Material provided
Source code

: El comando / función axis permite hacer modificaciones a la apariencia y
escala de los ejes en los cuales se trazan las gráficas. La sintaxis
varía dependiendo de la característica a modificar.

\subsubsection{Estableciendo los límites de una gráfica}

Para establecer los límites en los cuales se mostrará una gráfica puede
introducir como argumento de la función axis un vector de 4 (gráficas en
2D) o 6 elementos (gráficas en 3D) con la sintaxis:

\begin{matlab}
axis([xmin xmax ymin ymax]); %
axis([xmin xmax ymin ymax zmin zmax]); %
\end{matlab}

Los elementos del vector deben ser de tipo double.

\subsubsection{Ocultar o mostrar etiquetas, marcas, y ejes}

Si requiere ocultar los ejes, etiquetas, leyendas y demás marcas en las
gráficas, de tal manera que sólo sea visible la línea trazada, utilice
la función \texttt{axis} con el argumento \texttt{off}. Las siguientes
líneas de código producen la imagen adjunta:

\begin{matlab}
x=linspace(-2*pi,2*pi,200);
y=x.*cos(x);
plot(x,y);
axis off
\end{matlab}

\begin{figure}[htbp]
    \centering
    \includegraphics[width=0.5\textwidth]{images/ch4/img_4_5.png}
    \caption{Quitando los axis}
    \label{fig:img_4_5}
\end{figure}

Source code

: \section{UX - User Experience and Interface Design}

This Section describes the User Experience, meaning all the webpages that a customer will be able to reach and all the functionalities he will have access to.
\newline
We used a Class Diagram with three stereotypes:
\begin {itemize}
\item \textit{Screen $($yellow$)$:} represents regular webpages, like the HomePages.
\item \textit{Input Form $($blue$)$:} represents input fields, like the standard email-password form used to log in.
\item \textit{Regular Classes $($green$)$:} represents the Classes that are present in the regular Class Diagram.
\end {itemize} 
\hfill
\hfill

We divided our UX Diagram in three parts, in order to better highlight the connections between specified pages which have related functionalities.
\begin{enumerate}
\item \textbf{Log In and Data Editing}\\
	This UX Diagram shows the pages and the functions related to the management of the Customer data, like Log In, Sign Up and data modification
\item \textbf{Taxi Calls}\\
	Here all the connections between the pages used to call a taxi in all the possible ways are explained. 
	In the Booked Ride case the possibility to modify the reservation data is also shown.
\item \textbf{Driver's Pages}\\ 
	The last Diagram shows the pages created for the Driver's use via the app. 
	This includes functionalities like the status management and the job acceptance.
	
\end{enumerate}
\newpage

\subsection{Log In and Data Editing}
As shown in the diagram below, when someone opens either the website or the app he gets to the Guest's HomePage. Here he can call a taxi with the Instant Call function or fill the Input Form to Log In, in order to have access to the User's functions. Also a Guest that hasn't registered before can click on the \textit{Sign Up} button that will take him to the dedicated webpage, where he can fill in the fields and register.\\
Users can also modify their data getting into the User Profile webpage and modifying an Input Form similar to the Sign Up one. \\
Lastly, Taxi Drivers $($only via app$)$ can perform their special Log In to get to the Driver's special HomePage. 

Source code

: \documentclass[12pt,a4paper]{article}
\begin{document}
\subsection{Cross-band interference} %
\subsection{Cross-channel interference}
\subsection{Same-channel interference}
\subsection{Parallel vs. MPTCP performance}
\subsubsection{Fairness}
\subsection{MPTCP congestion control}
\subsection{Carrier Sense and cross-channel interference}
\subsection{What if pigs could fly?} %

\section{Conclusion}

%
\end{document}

Activity
Restate word for word only the lines above from the line containing "Here all the" to the line containing "As shown in", both of them included.

Expected output
	Here all the connections between the pages used to call a taxi in all the possible ways are explained. 
	In the Booked Ride case the possibility to modify the reservation data is also shown.
\item \textbf{Driver's Pages}\\ 
	The last Diagram shows the pages created for the Driver's use via the app. 
	This includes functionalities like the status management and the job acceptance.
	
\end{enumerate}
\newpage

\subsection{Log In and Data Editing}
As shown in the diagram below, when someone opens either the website or the app he gets to the Guest's HomePage. Here he can call a taxi with the Instant Call function or fill the Input Form to Log In, in order to have access to the User's functions. Also a Guest that hasn't registered before can click on the \textit{Sign Up} button that will take him to the dedicated webpage, where he can fill in the fields and register.\\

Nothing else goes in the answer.